## REQUIRED WORK
Leaving every picture out, repeat all of the entries below exactly.

Pictures paired with source code:

______________________________

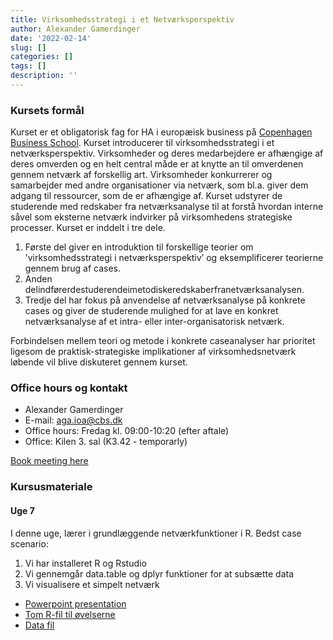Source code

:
 ```yaml
---
title: Virksomhedsstrategi i et Netværksperspektiv
author: Alexander Gamerdinger
date: '2022-02-14'
slug: []
categories: []
tags: []
description: ''
---
```


### Kursets formål 
Kurset er et obligatorisk fag for HA i europæisk business på [Copenhagen Business School](https://cbscanvas.instructure.com/courses/22821/modules/items/480509). Kurset introducerer til virksomhedsstrategi i et netværksperspektiv. Virksomheder og deres medarbejdere er afhængige af deres omverden og en helt central måde er at knytte an til omverdenen gennem netværk af forskellig art. Virksomheder konkurrerer og samarbejder med andre organisationer via netværk, som bl.a. giver dem adgang til ressourcer, som de er afhængige af. Kurset udstyrer de studerende med redskaber fra netværksanalyse til at forstå hvordan interne såvel som eksterne netværk indvirker på
virksomhedens strategiske processer. Kurset er inddelt i tre dele. 

1. Første del giver en introduktion til forskellige teorier om ’virksomhedsstrategi i netværksperspektiv’ og eksemplificerer teorierne gennem brug af cases. 
2. Anden delindførerdestuderendeimetodiskeredskaberfranetværksanalysen.
3. Tredje del har fokus på anvendelse af netværksanalyse på konkrete cases og giver de studerende mulighed for at lave en konkret netværksanalyse af et intra- eller inter-organisatorisk netværk. 

Forbindelsen mellem teori og metode i konkrete caseanalyser har prioritet ligesom de praktisk-strategiske implikationer af virksomhedsnetværk løbende vil blive diskuteret gennem kurset.

### Office hours og kontakt
- Alexander Gamerdinger
- E-mail: aga.ioa@cbs.dk
- Office hours: Fredag kl. 09:00-10:20 (efter aftale)
- Office: Kilen 3. sal (K3.42 - temporarly)


<!-- Calendly link widget begin -->
<link href="https://assets.calendly.com/assets/external/widget.css" rel="stylesheet">
<script src="https://assets.calendly.com/assets/external/widget.js" type="text/javascript" async></script>
<a href="" onclick="Calendly.initPopupWidget({url: 'https://calendly.com/aga-ioa/30min'});return false;">Book meeting here</a>
<!-- Calendly link widget end -->

### Kursusmateriale

#### Uge 7
I denne uge, lærer i grundlæggende netværkfunktioner i R. Bedst case scenario: 
1. Vi har installeret R og Rstudio
2. Vi gennemgår data.table og dplyr funktioner for at subsætte data 
3. Vi visualisere et simpelt netværk

- [Powerpoint presentation](virkstrat.pptx)
- [Tom R-fil til øvelserne](virkstrat.pptx)
- [Data fil](virkstrat.pptx)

______________________________

## WORKED SOLUTION
Source code

:
 ```yaml
---
title: Virksomhedsstrategi i et Netværksperspektiv
author: Alexander Gamerdinger
date: '2022-02-14'
slug: []
categories: []
tags: []
description: ''
---
```


### Kursets formål 
Kurset er et obligatorisk fag for HA i europæisk business på [Copenhagen Business School](https://cbscanvas.instructure.com/courses/22821/modules/items/480509). Kurset introducerer til virksomhedsstrategi i et netværksperspektiv. Virksomheder og deres medarbejdere er afhængige af deres omverden og en helt central måde er at knytte an til omverdenen gennem netværk af forskellig art. Virksomheder konkurrerer og samarbejder med andre organisationer via netværk, som bl.a. giver dem adgang til ressourcer, som de er afhængige af. Kurset udstyrer de studerende med redskaber fra netværksanalyse til at forstå hvordan interne såvel som eksterne netværk indvirker på
virksomhedens strategiske processer. Kurset er inddelt i tre dele. 

1. Første del giver en introduktion til forskellige teorier om ’virksomhedsstrategi i netværksperspektiv’ og eksemplificerer teorierne gennem brug af cases. 
2. Anden delindførerdestuderendeimetodiskeredskaberfranetværksanalysen.
3. Tredje del har fokus på anvendelse af netværksanalyse på konkrete cases og giver de studerende mulighed for at lave en konkret netværksanalyse af et intra- eller inter-organisatorisk netværk. 

Forbindelsen mellem teori og metode i konkrete caseanalyser har prioritet ligesom de praktisk-strategiske implikationer af virksomhedsnetværk løbende vil blive diskuteret gennem kurset.

### Office hours og kontakt
- Alexander Gamerdinger
- E-mail: aga.ioa@cbs.dk
- Office hours: Fredag kl. 09:00-10:20 (efter aftale)
- Office: Kilen 3. sal (K3.42 - temporarly)


<!-- Calendly link widget begin -->
<link href="https://assets.calendly.com/assets/external/widget.css" rel="stylesheet">
<script src="https://assets.calendly.com/assets/external/widget.js" type="text/javascript" async></script>
<a href="" onclick="Calendly.initPopupWidget({url: 'https://calendly.com/aga-ioa/30min'});return false;">Book meeting here</a>
<!-- Calendly link widget end -->

### Kursusmateriale

#### Uge 7
I denne uge, lærer i grundlæggende netværkfunktioner i R. Bedst case scenario: 
1. Vi har installeret R og Rstudio
2. Vi gennemgår data.table og dplyr funktioner for at subsætte data 
3. Vi visualisere et simpelt netværk

- [Powerpoint presentation](virkstrat.pptx)
- [Tom R-fil til øvelserne](virkstrat.pptx)
- [Data fil](virkstrat.pptx)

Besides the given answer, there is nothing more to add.